What You Can Extract From a Behavioral Contract

Source code wasn’t leaked. What leaked was the contract — the rules the model must follow. From a contract, you can reconstruct intent and often the implementation assumptions underneath it.

Key extractions from the 422 lines:

Role definition: “A professional designer who uses HTML as a tool.” The user is the manager, the model is the implementer. This framing is deliberate — it shapes how the model handles ambiguity. A professional designer makes opinionated decisions; an AI assistant asks clarifying questions. The framing prevents the second behavior.

Output canonicalization: Everything is HTML. Decks, mockups, interactive prototypes — all rendered as .html. No markdown, no components, no format negotiation. If you can’t express a design decision in HTML, you redesign until you can. The constraint is the discipline.

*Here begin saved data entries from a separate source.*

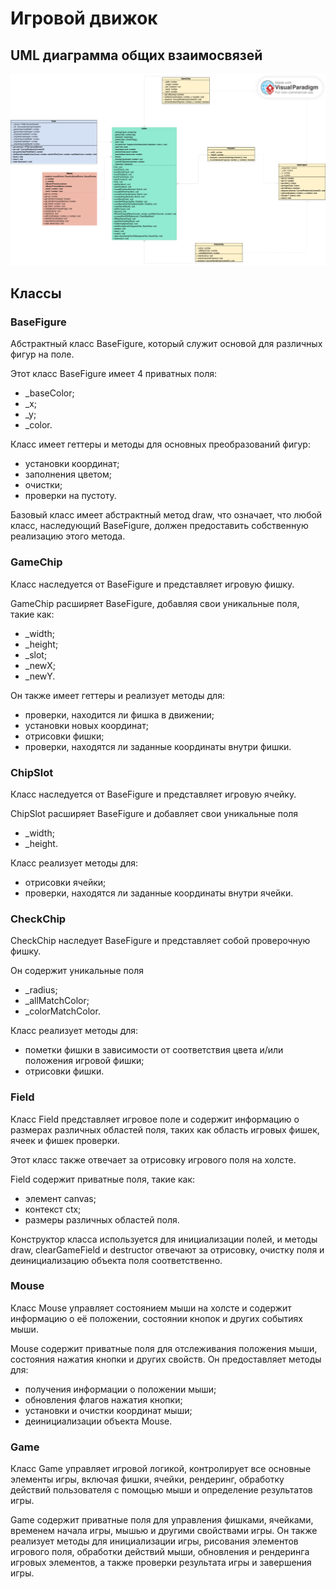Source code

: # Игровой движок

## UML диаграмма общих взаимосвязей

![uml.png](images/uml.png)

## Классы

### BaseFigure

Абстрактный класс BaseFigure, который служит основой для различных фигур на поле.

Этот класс BaseFigure имеет 4 приватных поля:

- \_baseColor;
- \_x;
- \_y;
- \_color.

Класс имеет геттеры и методы для основных преобразований фигур:

- установки координат;
- заполнения цветом;
- очистки;
- проверки на пустоту.

Базовый класс имеет абстрактный метод draw, что означает, что любой класс, наследующий BaseFigure, должен предоставить собственную реализацию этого метода.

### GameChip

Класс наследуется от BaseFigure и представляет игровую фишку.

GameChip расширяет BaseFigure, добавляя свои уникальные поля, такие как:

- \_width;
- \_height;
- \_slot;
- \_newX;
- \_newY.

Он также имеет геттеры и реализует методы для:

- проверки, находится ли фишка в движении;
- установки новых координат;
- отрисовки фишки;
- проверки, находятся ли заданные координаты внутри фишки.

### ChipSlot

Класс наследуется от BaseFigure и представляет игровую ячейку.

ChipSlot расширяет BaseFigure и добавляет свои уникальные поля

- \_width;
- \_height.

Класс реализует методы для:

- отрисовки ячейки;
- проверки, находятся ли заданные координаты внутри ячейки.

### CheckChip

CheckChip наследует BaseFigure и представляет собой проверочную фишку.

Он содержит уникальные поля

- \_radius;
- \_allMatchColor;
- \_colorMatchColor.

Класс реализует методы для:

- пометки фишки в зависимости от соответствия цвета и/или положения игровой фишки;
- отрисовки фишки.

### Field

Класс Field представляет игровое поле и содержит информацию о размерах различных областей поля, таких как область игровых фишек, ячеек и фишек проверки.

Этот класс также отвечает за отрисовку игрового поля на холсте.

Field содержит приватные поля, такие как:

- элемент canvas;
- контекст ctx;
- размеры различных областей поля.

Конструктор класса используется для инициализации полей, и методы draw, clearGameField и destructor отвечают за отрисовку, очистку поля и деинициализацию объекта поля соответственно.

### Mouse

Класс Mouse управляет состоянием мыши на холсте и содержит информацию о её положении, состоянии кнопок и других событиях мыши.

Mouse содержит приватные поля для отслеживания положения мыши, состояния нажатия кнопки и других свойств.
Он предоставляет методы для:

- получения информации о положении мыши;
- обновления флагов нажатия кнопки;
- установки и очистки координат мыши;
- деинициализации объекта Mouse.

### Game

Класс Game управляет игровой логикой, контролирует все основные элементы игры, включая фишки, ячейки, рендеринг, обработку действий пользователя с помощью мыши и определение результатов игры.

Game содержит приватные поля для управления фишками, ячейками, временем начала игры, мышью и другими свойствами игры. Он также реализует методы для инициализации игры, рисования элементов игрового поля, обработки действий мыши, обновления и рендеринга игровых элементов, а также проверки результата игры и завершения игры.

Filesystem conventions: <relative path> naming throughout. Other projects live under /projects/<name>/. Predictable structure enables stable references across sessions and parallel variant generation.

13 explicit built-in capabilities: File read, file write, directory traversal, browser preview, and 9 others. Knowing the tool surface tells you what the model can rely on without additional scaffolding — and where the edges of what’s possible are.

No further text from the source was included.